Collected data
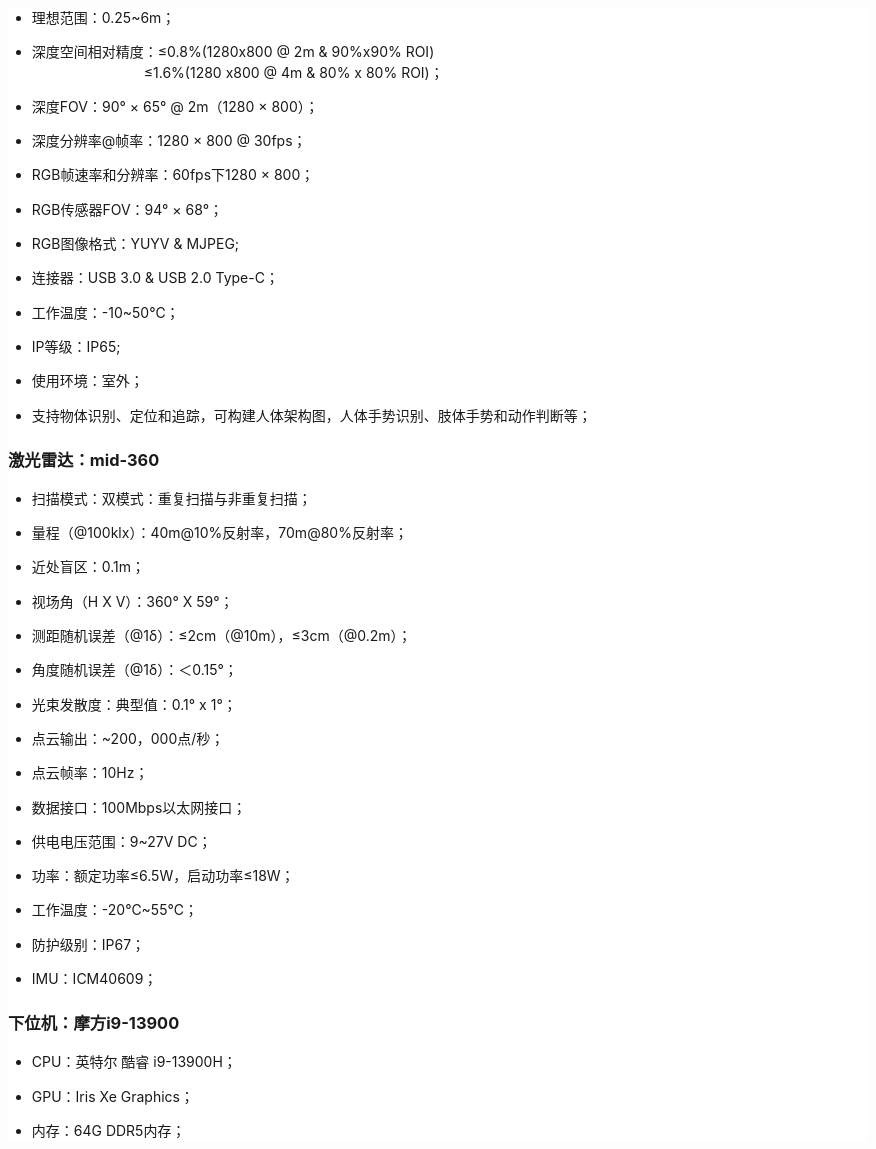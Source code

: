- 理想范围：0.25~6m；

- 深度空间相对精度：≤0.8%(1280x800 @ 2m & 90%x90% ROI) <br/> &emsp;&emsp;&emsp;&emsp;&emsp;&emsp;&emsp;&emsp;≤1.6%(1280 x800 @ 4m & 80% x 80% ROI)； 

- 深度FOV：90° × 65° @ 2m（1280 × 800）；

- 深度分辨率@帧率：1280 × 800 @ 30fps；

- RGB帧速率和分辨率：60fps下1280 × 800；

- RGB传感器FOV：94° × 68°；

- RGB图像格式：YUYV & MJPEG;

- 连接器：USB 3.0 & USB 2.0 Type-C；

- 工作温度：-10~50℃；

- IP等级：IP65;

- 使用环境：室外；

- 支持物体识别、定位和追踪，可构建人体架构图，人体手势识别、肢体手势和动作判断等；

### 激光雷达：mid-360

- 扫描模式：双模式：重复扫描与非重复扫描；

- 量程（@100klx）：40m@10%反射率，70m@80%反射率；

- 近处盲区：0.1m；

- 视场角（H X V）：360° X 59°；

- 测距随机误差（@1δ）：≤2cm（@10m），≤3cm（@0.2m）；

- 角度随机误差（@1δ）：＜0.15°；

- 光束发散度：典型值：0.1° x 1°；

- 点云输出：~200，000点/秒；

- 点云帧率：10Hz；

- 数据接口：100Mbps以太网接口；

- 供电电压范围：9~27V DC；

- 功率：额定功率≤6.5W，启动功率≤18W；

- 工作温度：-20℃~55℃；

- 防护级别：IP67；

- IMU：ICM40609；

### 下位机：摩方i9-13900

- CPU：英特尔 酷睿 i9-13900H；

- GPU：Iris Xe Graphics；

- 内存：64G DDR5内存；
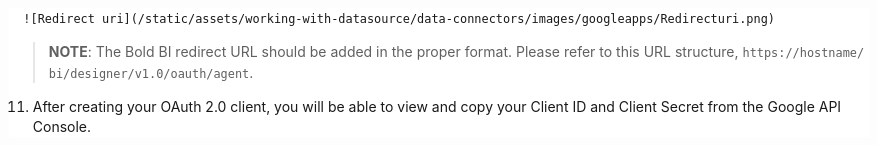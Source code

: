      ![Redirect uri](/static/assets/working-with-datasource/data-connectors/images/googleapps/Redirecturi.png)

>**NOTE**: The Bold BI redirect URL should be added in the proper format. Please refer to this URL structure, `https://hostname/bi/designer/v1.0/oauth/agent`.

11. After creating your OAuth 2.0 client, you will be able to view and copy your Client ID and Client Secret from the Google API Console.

==

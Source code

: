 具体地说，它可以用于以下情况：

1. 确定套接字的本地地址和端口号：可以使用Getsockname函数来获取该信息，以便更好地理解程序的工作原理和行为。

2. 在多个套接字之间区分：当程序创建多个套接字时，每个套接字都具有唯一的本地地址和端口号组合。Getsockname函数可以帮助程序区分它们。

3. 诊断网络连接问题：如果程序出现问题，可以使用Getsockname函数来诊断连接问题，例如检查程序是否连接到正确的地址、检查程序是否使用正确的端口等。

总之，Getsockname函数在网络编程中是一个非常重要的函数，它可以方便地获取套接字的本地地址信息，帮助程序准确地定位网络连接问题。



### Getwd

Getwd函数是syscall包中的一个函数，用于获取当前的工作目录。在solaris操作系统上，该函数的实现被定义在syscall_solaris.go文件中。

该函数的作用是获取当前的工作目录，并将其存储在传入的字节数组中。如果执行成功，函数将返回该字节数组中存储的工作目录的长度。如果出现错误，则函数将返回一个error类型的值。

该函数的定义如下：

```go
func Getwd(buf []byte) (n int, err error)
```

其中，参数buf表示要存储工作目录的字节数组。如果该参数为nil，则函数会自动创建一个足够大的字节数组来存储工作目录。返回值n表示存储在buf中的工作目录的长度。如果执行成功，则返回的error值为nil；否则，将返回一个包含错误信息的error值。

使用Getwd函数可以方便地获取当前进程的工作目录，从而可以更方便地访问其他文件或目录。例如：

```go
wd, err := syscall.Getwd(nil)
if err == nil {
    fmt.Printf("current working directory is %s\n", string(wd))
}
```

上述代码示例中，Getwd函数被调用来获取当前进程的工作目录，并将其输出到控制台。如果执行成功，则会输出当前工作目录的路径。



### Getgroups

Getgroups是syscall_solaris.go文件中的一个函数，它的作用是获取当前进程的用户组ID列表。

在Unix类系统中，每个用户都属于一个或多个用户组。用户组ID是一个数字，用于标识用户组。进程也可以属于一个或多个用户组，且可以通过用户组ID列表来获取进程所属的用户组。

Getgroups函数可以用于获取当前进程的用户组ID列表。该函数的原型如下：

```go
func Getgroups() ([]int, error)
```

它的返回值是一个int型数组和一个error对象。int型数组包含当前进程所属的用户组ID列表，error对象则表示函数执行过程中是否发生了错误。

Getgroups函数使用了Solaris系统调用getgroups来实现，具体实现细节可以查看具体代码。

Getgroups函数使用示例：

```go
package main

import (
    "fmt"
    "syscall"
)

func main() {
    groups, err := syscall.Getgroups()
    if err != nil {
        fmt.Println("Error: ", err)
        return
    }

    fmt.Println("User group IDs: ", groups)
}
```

• _What needs to be done_
Give again, exactly as written above, every line from the one holding "- IMU：ICM40609；" to the one holding "11. After creating", with both ends kept and the pictures left out.

• _Answer to this exercise_
- IMU：ICM40609；

### 下位机：摩方i9-13900

- CPU：英特尔 酷睿 i9-13900H；

- GPU：Iris Xe Graphics；

- 内存：64G DDR5内存；
Source code

:      ![Redirect uri](/static/assets/working-with-datasource/data-connectors/images/googleapps/Redirecturi.png)

>**NOTE**: The Bold BI redirect URL should be added in the proper format. Please refer to this URL structure, `https://hostname/bi/designer/v1.0/oauth/agent`.

11. After creating your OAuth 2.0 client, you will be able to view and copy your Client ID and Client Secret from the Google API Console.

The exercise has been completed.